Posted on Wednesday, Mar 14 2018 @ 19:43 CET by Thomas De Maesschalck
With yesterday's Patch Tuesday rollout, Microsoft smashed a total of 75 security vulnerabilities. Nasty ones included nine remote code execution bugs in Edge and Internet Explorer. Full details at The Register
The fixed bugs include nine remote code execution (RCE) flaws in the Chakra scripting engine in Edge. Microsoft says the scripting bugs (such as CVE-2018-0874) would allow an infected webpage to run code with the logged-in user's clearance level.
The Edge scripting engine was also the subject of four memory corruption RCE flaws, as well as an information disclosure bug, CVE-2018-0839, that allows an attack page to view objects in memory.
ARS Technica adds that Microsoft
dropped its mandatory antivirus requirement. This was a temporary measure introduced in the wake of the Meltdown and Spectre fixes. Microsoft now reverses this policy because incompatile AV software turned out to be extremely rare:
Microsoft found that certain antivirus products manipulated Windows' kernel memory in unsupported ways that would crash systems with the Meltdown fix applied.
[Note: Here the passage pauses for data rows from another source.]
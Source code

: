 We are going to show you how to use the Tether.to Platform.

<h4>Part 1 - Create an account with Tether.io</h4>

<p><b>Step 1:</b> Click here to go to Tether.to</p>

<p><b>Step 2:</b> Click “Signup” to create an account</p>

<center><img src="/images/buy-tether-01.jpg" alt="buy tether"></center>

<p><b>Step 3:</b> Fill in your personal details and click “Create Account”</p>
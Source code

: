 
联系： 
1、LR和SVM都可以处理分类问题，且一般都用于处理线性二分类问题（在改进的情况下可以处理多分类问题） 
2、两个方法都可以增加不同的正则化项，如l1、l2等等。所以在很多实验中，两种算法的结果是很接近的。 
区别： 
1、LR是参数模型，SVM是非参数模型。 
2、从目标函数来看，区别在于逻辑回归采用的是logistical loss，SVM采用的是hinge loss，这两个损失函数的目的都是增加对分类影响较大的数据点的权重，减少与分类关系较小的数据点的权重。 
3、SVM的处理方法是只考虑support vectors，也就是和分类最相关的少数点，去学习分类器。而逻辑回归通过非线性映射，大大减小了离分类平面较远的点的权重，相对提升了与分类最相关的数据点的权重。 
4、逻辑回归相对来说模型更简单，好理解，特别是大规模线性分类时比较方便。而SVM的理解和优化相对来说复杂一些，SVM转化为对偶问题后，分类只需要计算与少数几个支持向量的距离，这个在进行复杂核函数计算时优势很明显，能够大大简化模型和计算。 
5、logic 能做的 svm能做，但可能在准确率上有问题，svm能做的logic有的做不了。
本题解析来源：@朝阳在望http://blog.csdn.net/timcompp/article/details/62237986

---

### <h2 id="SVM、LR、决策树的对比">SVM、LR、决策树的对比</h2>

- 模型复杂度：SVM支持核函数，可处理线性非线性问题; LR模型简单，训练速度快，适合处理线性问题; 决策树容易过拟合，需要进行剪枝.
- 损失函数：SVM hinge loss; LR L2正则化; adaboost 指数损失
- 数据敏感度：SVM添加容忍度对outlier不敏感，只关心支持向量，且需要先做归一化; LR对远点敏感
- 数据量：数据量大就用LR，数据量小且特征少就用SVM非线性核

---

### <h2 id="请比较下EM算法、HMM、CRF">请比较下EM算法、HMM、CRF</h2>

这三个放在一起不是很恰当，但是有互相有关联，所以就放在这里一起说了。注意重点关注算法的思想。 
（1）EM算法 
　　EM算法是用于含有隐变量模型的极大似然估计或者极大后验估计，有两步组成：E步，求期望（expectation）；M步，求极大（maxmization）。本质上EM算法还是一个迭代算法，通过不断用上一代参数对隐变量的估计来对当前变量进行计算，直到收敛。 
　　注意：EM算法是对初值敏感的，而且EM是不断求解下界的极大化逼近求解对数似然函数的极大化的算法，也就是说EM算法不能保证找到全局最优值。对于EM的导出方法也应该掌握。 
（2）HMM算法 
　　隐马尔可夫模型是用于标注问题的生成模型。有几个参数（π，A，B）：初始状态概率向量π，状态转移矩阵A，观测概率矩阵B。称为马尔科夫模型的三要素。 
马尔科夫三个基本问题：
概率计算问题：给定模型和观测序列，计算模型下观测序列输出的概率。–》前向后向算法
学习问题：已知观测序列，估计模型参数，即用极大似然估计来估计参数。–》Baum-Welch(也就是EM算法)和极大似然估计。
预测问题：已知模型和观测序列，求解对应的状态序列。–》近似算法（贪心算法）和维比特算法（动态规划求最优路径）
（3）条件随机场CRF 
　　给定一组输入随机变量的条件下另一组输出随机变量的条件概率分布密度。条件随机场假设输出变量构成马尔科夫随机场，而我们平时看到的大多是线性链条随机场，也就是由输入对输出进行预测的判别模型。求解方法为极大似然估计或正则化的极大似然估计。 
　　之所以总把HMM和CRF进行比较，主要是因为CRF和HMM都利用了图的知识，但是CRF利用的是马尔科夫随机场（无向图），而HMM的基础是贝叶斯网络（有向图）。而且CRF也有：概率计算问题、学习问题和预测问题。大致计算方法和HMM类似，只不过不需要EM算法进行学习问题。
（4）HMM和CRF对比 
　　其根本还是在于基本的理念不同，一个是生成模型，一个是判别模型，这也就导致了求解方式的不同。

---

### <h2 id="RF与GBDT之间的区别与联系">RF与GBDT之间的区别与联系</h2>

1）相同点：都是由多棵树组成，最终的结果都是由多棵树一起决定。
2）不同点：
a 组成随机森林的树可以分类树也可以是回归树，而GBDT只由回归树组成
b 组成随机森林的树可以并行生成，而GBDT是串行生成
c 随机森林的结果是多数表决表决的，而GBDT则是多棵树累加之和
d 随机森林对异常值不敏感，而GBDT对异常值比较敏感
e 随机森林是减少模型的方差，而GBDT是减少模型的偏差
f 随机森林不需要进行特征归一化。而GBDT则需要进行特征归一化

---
The registry entry was a way for antivirus software to positively affirm that it was compatible with the Meltdown fix; if that entry was absent, Windows assumed that incompatible antivirus software was installed and hence did not apply the security fix.
This put systems without any antivirus software at all in a strange position: they too lack the registry entries, so they'd be passed over for fixes, even though they don't, in fact, have any incompatible antivirus software.